Copy out the records precisely, omitting pictures.

● ● ● ● ● ● ●

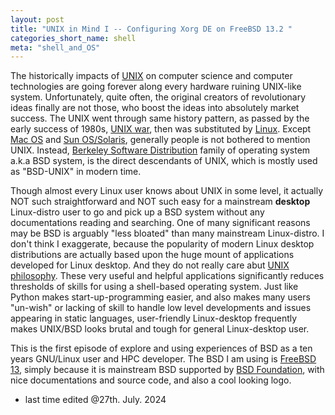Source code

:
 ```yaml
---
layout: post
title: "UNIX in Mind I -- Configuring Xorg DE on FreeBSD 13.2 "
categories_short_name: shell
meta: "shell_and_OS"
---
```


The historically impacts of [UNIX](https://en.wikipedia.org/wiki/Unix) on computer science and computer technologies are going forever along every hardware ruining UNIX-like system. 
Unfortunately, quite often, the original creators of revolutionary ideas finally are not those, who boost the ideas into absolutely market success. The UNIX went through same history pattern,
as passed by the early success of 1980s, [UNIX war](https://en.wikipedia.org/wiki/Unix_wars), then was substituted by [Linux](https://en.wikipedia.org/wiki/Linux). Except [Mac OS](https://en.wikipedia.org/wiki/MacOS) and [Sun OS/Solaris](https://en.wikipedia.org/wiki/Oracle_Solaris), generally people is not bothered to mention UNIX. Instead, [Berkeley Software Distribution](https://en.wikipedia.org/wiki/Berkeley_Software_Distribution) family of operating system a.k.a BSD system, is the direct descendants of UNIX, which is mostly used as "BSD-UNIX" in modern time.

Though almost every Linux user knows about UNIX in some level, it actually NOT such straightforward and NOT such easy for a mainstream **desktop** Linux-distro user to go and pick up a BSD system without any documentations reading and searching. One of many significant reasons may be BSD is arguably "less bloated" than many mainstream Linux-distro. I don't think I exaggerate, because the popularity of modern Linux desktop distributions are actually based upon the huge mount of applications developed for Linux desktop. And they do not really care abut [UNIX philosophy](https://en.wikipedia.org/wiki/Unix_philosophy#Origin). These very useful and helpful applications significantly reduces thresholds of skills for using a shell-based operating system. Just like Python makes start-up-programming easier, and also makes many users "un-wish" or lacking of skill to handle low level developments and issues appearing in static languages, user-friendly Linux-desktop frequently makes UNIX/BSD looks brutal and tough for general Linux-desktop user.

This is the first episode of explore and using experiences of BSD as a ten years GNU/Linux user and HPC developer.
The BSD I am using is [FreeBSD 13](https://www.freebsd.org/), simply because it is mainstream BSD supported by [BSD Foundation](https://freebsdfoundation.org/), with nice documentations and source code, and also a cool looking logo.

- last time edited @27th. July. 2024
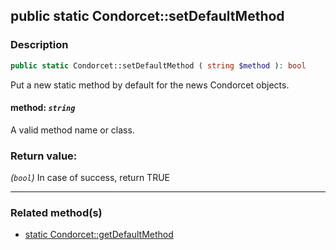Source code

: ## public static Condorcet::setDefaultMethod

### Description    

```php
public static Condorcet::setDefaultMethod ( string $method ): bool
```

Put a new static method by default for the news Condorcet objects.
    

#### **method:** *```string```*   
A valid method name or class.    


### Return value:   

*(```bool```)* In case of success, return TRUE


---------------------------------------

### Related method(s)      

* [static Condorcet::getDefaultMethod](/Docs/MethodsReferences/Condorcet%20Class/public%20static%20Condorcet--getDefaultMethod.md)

● ● ● ● ● ● ●

=== Task solution ===
Source code

:
 ```yaml
---
layout: post
title: "UNIX in Mind I -- Configuring Xorg DE on FreeBSD 13.2 "
categories_short_name: shell
meta: "shell_and_OS"
---
```


The historically impacts of [UNIX](https://en.wikipedia.org/wiki/Unix) on computer science and computer technologies are going forever along every hardware ruining UNIX-like system. 
Unfortunately, quite often, the original creators of revolutionary ideas finally are not those, who boost the ideas into absolutely market success. The UNIX went through same history pattern,
as passed by the early success of 1980s, [UNIX war](https://en.wikipedia.org/wiki/Unix_wars), then was substituted by [Linux](https://en.wikipedia.org/wiki/Linux). Except [Mac OS](https://en.wikipedia.org/wiki/MacOS) and [Sun OS/Solaris](https://en.wikipedia.org/wiki/Oracle_Solaris), generally people is not bothered to mention UNIX. Instead, [Berkeley Software Distribution](https://en.wikipedia.org/wiki/Berkeley_Software_Distribution) family of operating system a.k.a BSD system, is the direct descendants of UNIX, which is mostly used as "BSD-UNIX" in modern time.

Though almost every Linux user knows about UNIX in some level, it actually NOT such straightforward and NOT such easy for a mainstream **desktop** Linux-distro user to go and pick up a BSD system without any documentations reading and searching. One of many significant reasons may be BSD is arguably "less bloated" than many mainstream Linux-distro. I don't think I exaggerate, because the popularity of modern Linux desktop distributions are actually based upon the huge mount of applications developed for Linux desktop. And they do not really care abut [UNIX philosophy](https://en.wikipedia.org/wiki/Unix_philosophy#Origin). These very useful and helpful applications significantly reduces thresholds of skills for using a shell-based operating system. Just like Python makes start-up-programming easier, and also makes many users "un-wish" or lacking of skill to handle low level developments and issues appearing in static languages, user-friendly Linux-desktop frequently makes UNIX/BSD looks brutal and tough for general Linux-desktop user.

This is the first episode of explore and using experiences of BSD as a ten years GNU/Linux user and HPC developer.
The BSD I am using is [FreeBSD 13](https://www.freebsd.org/), simply because it is mainstream BSD supported by [BSD Foundation](https://freebsdfoundation.org/), with nice documentations and source code, and also a cool looking logo.

- last time edited @27th. July. 2024
Source code

: ## public static Condorcet::setDefaultMethod

### Description    

```php
public static Condorcet::setDefaultMethod ( string $method ): bool
```

Put a new static method by default for the news Condorcet objects.
    

#### **method:** *```string```*   
A valid method name or class.    


### Return value:   

*(```bool```)* In case of success, return TRUE


---------------------------------------

### Related method(s)      

* [static Condorcet::getDefaultMethod](/Docs/MethodsReferences/Condorcet%20Class/public%20static%20Condorcet--getDefaultMethod.md)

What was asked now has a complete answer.